Deputy Secretary of the Central Commission for Discipline Inspection
- In office November 1949 – 31 March 1955 Serving with Wang Congwu, Qiang Ying, Liu Lantao, Xie Juezai, Li Baohua, Liu Jingfan, Xue Muqiao, Liang Hua & Feng Naichao

Personal details
- Born: 25 September 1909 Zizhou, Shaanxi
- Died: 25 June 1980 (aged 70)
- Party: Chinese Communist Party

= An Ziwen =

Chinese politician

An Ziwen (安子文 (Ān Zǐwén); 25 September 1909 – 25 June 1980), born as An Zhihan (安之瀚), was a Chinese politician and member of the Central Committee of the Chinese Communist Party. He served as minister of the CCP Central Committee Organization Department, the Central People's Government Minister of Personnel, deputy secretary of the Central Discipline Inspection Commission, the Standing Committee of the CPPCC National Committee, among other roles. He authored the book "Revolutionary successors training is a strategic task of the party".

== Biography ==
An was born in September 1909 in Zizhou County, Shaanxi province. In 1925, he joined the Chinese Communist Youth League, and in 1927 was inducted into the Chinese Communist Party. He participated in the Second Sino-Japanese War and the Chinese Civil War.
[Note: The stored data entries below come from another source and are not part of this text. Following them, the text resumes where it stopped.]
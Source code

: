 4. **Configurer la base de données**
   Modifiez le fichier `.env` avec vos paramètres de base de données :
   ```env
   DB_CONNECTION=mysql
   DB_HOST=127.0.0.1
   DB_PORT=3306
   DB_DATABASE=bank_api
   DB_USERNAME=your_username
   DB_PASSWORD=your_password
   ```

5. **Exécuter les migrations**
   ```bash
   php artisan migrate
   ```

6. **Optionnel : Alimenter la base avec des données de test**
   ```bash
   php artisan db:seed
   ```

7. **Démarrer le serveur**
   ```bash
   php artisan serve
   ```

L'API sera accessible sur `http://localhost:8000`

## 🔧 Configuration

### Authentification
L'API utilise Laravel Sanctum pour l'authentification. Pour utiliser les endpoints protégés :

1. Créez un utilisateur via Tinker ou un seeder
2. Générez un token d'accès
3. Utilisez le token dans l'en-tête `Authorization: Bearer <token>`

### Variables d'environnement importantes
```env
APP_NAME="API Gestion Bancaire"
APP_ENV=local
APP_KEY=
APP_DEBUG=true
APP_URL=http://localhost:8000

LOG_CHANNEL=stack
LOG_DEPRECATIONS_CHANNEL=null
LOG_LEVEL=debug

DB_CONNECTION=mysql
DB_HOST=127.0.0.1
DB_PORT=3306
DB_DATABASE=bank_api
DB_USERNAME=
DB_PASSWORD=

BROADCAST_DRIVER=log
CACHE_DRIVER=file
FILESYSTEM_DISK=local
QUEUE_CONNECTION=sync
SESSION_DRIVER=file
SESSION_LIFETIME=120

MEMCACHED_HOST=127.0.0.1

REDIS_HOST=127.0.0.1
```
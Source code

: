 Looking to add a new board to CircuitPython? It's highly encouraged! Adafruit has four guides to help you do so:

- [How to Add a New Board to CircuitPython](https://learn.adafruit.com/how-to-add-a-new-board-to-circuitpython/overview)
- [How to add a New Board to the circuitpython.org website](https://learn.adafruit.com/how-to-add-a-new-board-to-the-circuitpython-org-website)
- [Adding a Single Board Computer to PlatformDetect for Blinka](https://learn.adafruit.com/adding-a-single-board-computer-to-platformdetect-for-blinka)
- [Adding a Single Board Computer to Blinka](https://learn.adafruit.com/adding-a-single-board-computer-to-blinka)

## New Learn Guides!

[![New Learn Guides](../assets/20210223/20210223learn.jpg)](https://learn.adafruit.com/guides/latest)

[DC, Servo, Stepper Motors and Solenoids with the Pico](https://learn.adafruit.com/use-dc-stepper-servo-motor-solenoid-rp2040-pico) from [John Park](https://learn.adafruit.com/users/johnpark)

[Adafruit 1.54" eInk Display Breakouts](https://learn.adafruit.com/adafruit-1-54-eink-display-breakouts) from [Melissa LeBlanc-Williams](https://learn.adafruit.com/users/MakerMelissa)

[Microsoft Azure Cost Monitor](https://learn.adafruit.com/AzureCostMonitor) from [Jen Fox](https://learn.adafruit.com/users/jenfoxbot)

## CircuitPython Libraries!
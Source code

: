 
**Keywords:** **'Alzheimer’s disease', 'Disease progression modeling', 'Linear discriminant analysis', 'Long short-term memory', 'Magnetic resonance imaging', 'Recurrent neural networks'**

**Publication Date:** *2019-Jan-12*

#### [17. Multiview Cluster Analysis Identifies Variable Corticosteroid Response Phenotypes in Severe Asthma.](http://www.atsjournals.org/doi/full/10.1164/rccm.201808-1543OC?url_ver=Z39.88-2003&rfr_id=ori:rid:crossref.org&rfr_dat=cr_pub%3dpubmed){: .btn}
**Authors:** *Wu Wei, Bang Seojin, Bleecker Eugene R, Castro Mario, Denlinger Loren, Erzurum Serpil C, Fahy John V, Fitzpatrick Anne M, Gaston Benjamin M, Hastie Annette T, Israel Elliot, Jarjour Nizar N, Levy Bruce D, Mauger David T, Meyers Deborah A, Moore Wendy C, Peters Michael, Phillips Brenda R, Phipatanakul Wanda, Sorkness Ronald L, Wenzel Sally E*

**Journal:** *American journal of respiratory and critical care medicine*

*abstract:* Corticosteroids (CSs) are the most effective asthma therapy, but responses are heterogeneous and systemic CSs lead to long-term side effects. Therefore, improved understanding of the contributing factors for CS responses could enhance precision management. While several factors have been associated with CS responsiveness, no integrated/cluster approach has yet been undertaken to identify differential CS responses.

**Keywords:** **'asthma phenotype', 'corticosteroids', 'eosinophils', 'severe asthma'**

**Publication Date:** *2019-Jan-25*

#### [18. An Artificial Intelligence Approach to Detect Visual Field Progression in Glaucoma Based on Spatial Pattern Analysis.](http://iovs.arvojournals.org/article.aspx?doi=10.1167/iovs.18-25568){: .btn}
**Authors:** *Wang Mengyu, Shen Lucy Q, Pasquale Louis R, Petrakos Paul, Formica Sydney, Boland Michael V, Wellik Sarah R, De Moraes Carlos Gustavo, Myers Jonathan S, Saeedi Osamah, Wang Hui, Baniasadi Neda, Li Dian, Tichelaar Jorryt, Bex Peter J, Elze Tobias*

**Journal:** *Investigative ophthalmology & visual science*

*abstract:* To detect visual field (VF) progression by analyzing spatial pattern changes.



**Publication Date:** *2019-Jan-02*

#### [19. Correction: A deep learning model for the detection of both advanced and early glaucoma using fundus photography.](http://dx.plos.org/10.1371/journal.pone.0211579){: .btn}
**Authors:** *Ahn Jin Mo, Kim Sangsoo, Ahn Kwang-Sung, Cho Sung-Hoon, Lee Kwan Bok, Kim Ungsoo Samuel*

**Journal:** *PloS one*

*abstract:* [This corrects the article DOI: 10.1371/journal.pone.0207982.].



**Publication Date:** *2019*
In 1949, An was appointed as head of the Personnel Ministry, and was elected as a CPPCC Standing Committee member. He served as vice minister of the Central Organization Department, and was appointed as the Central Commission for Discipline Inspection and deputy secretary. In 1956, at the Eighth CCP National Congress, he was elected as head of the CCP Central Organization Department.

In his role as vice minister of the Central Organization Department, An played a major role in the Gao Gang Affair. Gao Gang, by then a Politburo member and close associate of Mao Zedong, shared with An Mao's consideration to divide the central leadership into a first and second line. Without direct instruction, An privately composed a list of candidates for Politburo positions. Mao obtained the list. Gao was later shown the list by Mao's secretary. Gao noted that Bo Yibo, a close associate of his rival Liu Shaoqi, was included on the list of candidates. Lin Biao, a close associate of Gao, was excluded. Gao suspected that Liu had backed An in compiling the list. Liu later denied the accusation. An was criticized by Mao for compiling the list and submitted a written self-criticism. Mao warned other party members to drop the issue.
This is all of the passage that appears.